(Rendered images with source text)

================

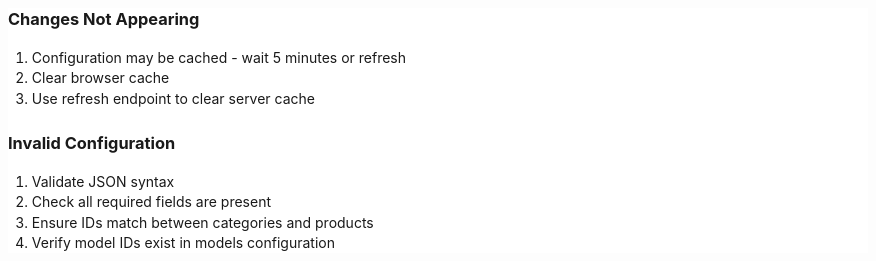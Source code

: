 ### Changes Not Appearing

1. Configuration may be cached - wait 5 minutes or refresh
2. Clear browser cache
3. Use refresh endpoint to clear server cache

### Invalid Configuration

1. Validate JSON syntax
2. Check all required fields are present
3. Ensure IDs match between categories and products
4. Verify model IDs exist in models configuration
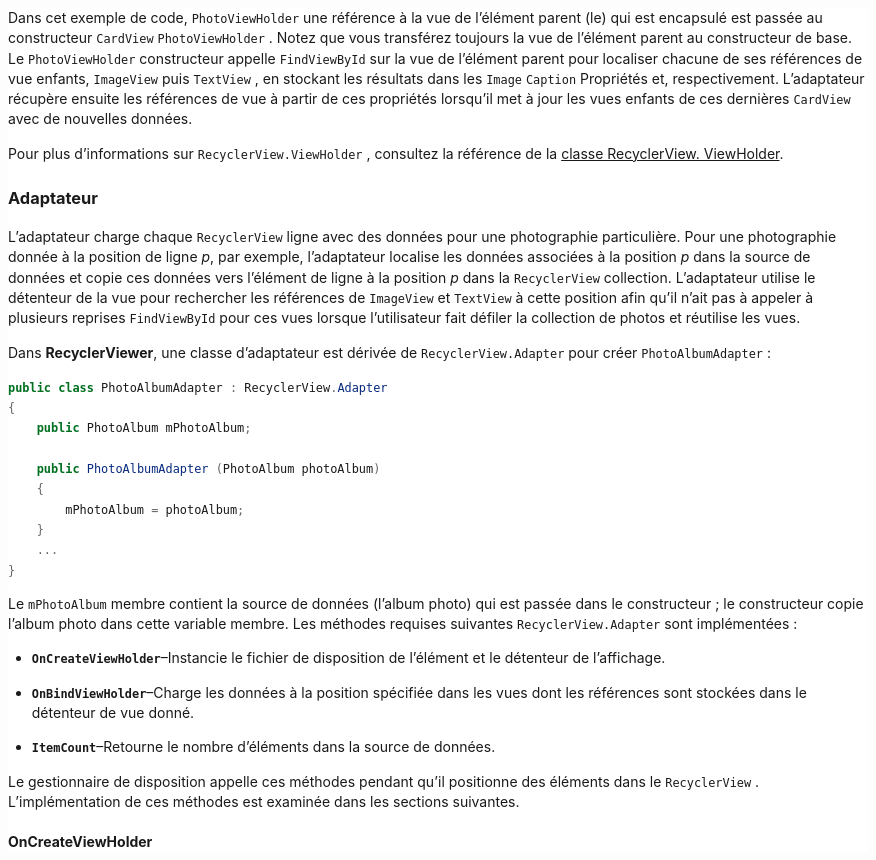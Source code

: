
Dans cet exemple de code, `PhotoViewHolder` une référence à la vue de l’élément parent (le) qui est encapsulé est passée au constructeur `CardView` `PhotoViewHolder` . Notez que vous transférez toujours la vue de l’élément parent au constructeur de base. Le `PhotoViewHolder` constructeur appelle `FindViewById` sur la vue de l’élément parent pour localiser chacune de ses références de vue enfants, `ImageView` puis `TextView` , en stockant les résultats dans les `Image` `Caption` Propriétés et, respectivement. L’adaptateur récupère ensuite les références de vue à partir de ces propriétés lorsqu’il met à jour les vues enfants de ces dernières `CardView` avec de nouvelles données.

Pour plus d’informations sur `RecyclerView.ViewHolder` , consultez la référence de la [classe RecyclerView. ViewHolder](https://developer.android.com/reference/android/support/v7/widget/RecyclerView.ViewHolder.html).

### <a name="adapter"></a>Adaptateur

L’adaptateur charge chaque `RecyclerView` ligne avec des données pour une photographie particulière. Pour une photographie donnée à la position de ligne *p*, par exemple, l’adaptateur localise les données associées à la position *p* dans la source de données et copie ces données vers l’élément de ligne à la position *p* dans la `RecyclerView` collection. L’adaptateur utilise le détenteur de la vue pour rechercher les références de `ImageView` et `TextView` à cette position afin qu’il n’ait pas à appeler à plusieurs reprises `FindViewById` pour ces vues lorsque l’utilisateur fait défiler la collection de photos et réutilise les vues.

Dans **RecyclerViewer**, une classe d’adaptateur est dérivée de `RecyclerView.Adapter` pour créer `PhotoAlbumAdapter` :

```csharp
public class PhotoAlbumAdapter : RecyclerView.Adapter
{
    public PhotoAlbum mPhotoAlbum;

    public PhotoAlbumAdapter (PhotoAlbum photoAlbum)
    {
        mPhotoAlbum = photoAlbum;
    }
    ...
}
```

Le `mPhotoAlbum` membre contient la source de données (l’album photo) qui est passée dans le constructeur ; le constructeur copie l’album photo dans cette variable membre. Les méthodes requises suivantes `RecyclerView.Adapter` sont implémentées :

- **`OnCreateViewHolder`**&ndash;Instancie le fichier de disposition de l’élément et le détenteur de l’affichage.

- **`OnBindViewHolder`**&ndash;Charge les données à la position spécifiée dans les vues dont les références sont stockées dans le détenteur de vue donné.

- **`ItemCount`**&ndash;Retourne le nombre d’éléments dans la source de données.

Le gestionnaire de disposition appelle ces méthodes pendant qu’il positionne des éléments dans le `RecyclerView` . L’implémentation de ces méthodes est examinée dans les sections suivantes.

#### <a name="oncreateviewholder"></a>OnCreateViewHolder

================

• [Aim of the exercise]:
From the opening line of the entries above to the line that holds "Pour plus d’informations", inclusive, reproduce each line exactly and omit any picture.

• [Response to this task]:
Source code

: ### Changes Not Appearing

1. Configuration may be cached - wait 5 minutes or refresh
2. Clear browser cache
3. Use refresh endpoint to clear server cache

### Invalid Configuration

1. Validate JSON syntax
2. Check all required fields are present
3. Ensure IDs match between categories and products
4. Verify model IDs exist in models configuration
Source code

:
Dans cet exemple de code, `PhotoViewHolder` une référence à la vue de l’élément parent (le) qui est encapsulé est passée au constructeur `CardView` `PhotoViewHolder` . Notez que vous transférez toujours la vue de l’élément parent au constructeur de base. Le `PhotoViewHolder` constructeur appelle `FindViewById` sur la vue de l’élément parent pour localiser chacune de ses références de vue enfants, `ImageView` puis `TextView` , en stockant les résultats dans les `Image` `Caption` Propriétés et, respectivement. L’adaptateur récupère ensuite les références de vue à partir de ces propriétés lorsqu’il met à jour les vues enfants de ces dernières `CardView` avec de nouvelles données.

Pour plus d’informations sur `RecyclerView.ViewHolder` , consultez la référence de la [classe RecyclerView. ViewHolder](https://developer.android.com/reference/android/support/v7/widget/RecyclerView.ViewHolder.html).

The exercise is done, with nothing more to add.